We’re using Temporal in production to manage our clients’ scheduled automations. Recently, I’ve noticed a rise in Workflow Task Timeout errors — from zero to 60 over the past two weeks.

To address this, I increased the timeout settings, but the issue persists. Here’s the current configuration:

  • Worker StickyScheduleToStartTimeout: 2m
  • Workflow WorkflowTaskTimeout: 2m
  • Activity ScheduleToStartTimeout: 2m
  • Activity StartToCloseTimeout: 1m

The Workflow Task Timeout seems to occur randomly — sometimes right after the first activity completes, sometimes after the second, and occasionally after a signal is received. It feels like the workflow is idling after completing a task, waiting for something that never happens.

Any insights on what might be causing this?
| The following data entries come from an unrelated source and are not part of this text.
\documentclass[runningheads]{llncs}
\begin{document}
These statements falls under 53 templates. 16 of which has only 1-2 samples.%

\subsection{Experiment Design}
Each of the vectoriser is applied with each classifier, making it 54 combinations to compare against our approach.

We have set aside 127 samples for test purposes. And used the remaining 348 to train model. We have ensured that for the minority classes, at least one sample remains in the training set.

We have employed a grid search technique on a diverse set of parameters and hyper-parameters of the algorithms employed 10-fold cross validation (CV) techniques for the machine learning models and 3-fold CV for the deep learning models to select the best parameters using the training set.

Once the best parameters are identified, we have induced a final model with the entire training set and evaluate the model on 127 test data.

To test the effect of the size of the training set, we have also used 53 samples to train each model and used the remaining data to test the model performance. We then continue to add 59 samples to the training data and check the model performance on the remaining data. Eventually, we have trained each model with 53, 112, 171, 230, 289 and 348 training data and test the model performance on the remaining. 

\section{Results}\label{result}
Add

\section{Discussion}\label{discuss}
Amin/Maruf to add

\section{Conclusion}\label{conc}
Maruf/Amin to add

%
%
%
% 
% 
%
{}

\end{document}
Check if times match your worker restarts / shard movement on service side.
For restarts could check
sum(rate(service_requests{service_name="frontend", operation="DescribeNamespace"}[1m]) or on () vector(0))
for shard movement

sum(rate(sharditem_created_count{service_name=”history”}[1m]))
sum(rate(sharditem_removed_count{service_name=”history”}[1m]))
sum(rate(sharditem_closed_count{service_name=”history”}[1m]))

From event history looks like also you have non-deterministic issue (after workflow task timeout). Compare identity field of events 25 and 28 to see if its same worker or not. Also not really recommended to set workflow run/execution timeout (reason why your workflow execution timed out), whats use case to set that?
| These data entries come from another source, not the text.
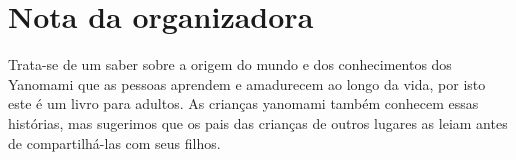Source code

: \chapter{Nota da organizadora}


Trata-se de um saber sobre a origem do mundo e dos conhecimentos dos Yanomami que as pessoas aprendem e amadurecem ao longo da vida, por isto este é um livro para adultos. As crianças yanomami também conhecem essas histórias, mas sugerimos que os pais das crianças de outros lugares as leiam antes de compartilhá-las com seus filhos.
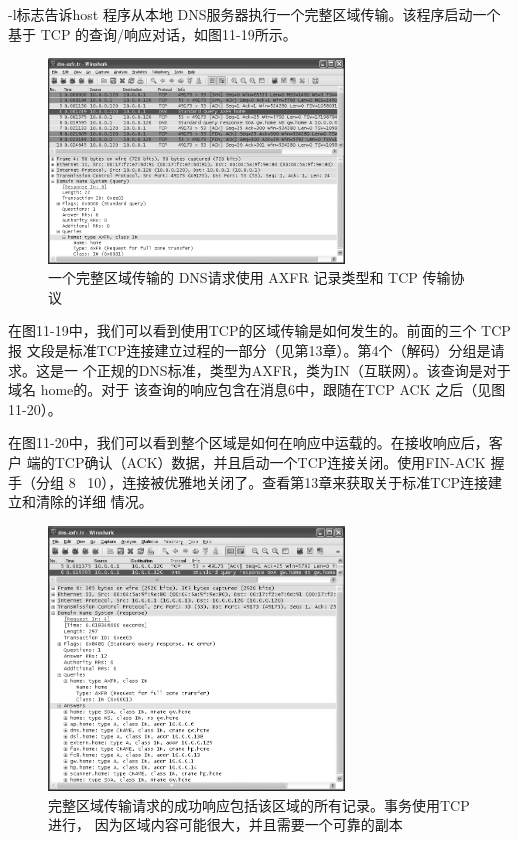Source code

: -l标志告诉host 程序从本地 DNS服务器执行一个完整区域传输。该程序启动一个基于 TCP
的查询/响应对话，如图11-19所示。

\begin{figure}[!htb]
  \centering
  \includegraphics[width=0.7\textwidth]{imgs/11/11-19.png}
  \caption{一个完整区域传输的 DNS请求使用 AXFR 记录类型和 TCP 传输协议}
\end{figure}

在图11-19中，我们可以看到使用TCP的区域传输是如何发生的。前面的三个 TCP报
文段是标准TCP连接建立过程的一部分（见第13章）。第4个（解码）分组是请求。这是一
个正规的DNS标准，类型为AXFR，类为IN（互联网）。该查询是对于域名 home的。对于
该查询的响应包含在消息6中，跟随在TCP ACK 之后（见图11-20）。

在图11-20中，我们可以看到整个区域是如何在响应中运载的。在接收响应后，客户
端的TCP确认（ACK）数据，并且启动一个TCP连接关闭。使用FIN-ACK 握手（分组
8 ~10），连接被优雅地关闭了。查看第13章来获取关于标准TCP连接建立和清除的详细
情况。

\begin{figure}[!htb]
  \centering
  \includegraphics[width=0.7\textwidth]{imgs/11/11-20.png}
  \caption{完整区域传输请求的成功响应包括该区域的所有记录。事务使用TCP 进行，
  因为区域内容可能很大，并且需要一个可靠的副本}
\end{figure}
Thank you for the reply @tihomir

I’m using temporal with postgresql.

  • What are these queries?
  • Where and how can I run them?

I think I can remove some of the timeouts, they are legacy from our first implementation.

They are different. It looks like that the temporal tried to change the worker after the timeout and then it got NDE. But I have checked the possible NDE with workflow check tool and there is no error in output.
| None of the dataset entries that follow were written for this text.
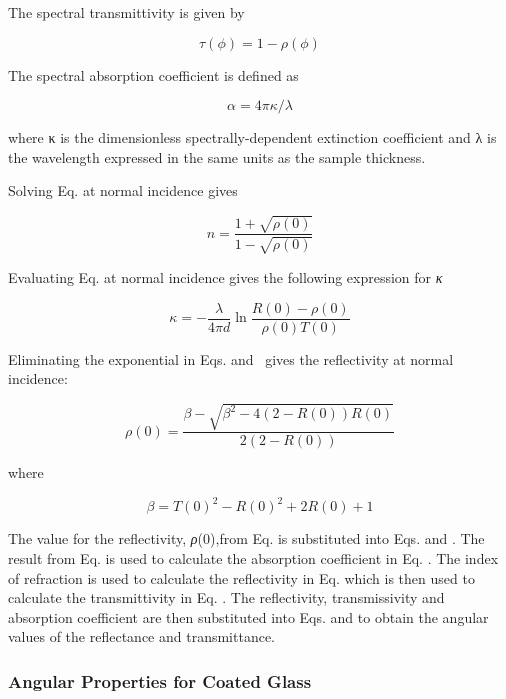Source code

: The spectral transmittivity is given by

\begin{equation}
\tau (\phi ) = 1 - \rho (\phi )
\end{equation}

The spectral absorption coefficient is defined as

\begin{equation}
\alpha  = 4\pi \kappa /\lambda
\end{equation}

where κ is the dimensionless spectrally-dependent extinction coefficient and λ is the wavelength expressed in the same units as the sample thickness.

Solving Eq. at normal incidence gives

\begin{equation}
n = \frac{{1 + \sqrt {\rho (0)} }}{{1 - \sqrt {\rho (0)} }}
\end{equation}

Evaluating Eq. at normal incidence gives the following expression for \emph{κ}

\begin{equation}
\kappa  =  - \frac{\lambda }{{4\pi d}}\ln \frac{{R(0) - \rho (0)}}{{\rho (0)T(0)}}
\end{equation}

Eliminating the exponential in Eqs. and~ gives the reflectivity at normal incidence:

\begin{equation}
\rho (0) = \frac{{\beta  - \sqrt {{\beta ^2} - 4(2 - R(0))R(0)} }}{{2(2 - R(0))}}
\end{equation}

where

\begin{equation}
\beta  = T{(0)^2} - R{(0)^2} + 2R(0) + 1
\end{equation}

The value for the reflectivity, \emph{ρ}(0),from Eq. is substituted into Eqs. and . The result from Eq. is used to calculate the absorption coefficient in Eq. . The index of refraction is used to calculate the reflectivity in Eq. which is then used to calculate the transmittivity in Eq. . The reflectivity, transmissivity and absorption coefficient are then substituted into Eqs. and to obtain the angular values of the reflectance and transmittance.

\subsubsection{Angular Properties for Coated Glass}\label{angular-properties-for-coated-glass}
[TMPRL1100] unknown command CommandType: Activity, ID: c3958b8c-f295-4b72-9c86-30618c4e9593, possible causes are nondeterministic workflow definition code or incompatible change in the workflow definition

c3958b8c-f295-4b72-9c86-30618c4e959 is the first activity of the workflow.

Queries are Grafana queries (server metrics). Is the first activity scheduled conditionally in your workflow code? Also check to make sure all workers have same activity code registered.

Found the NDE reason. I was using uuid for activityID for some reason in previous workflow versions. The activityID in temporal must be deterministic. I have removed it and now I can replay the history successfully.

I’m going to run a load test after fixing activityID issue. I expect another worker continue the task after we got workflow task timeout on the previous worker.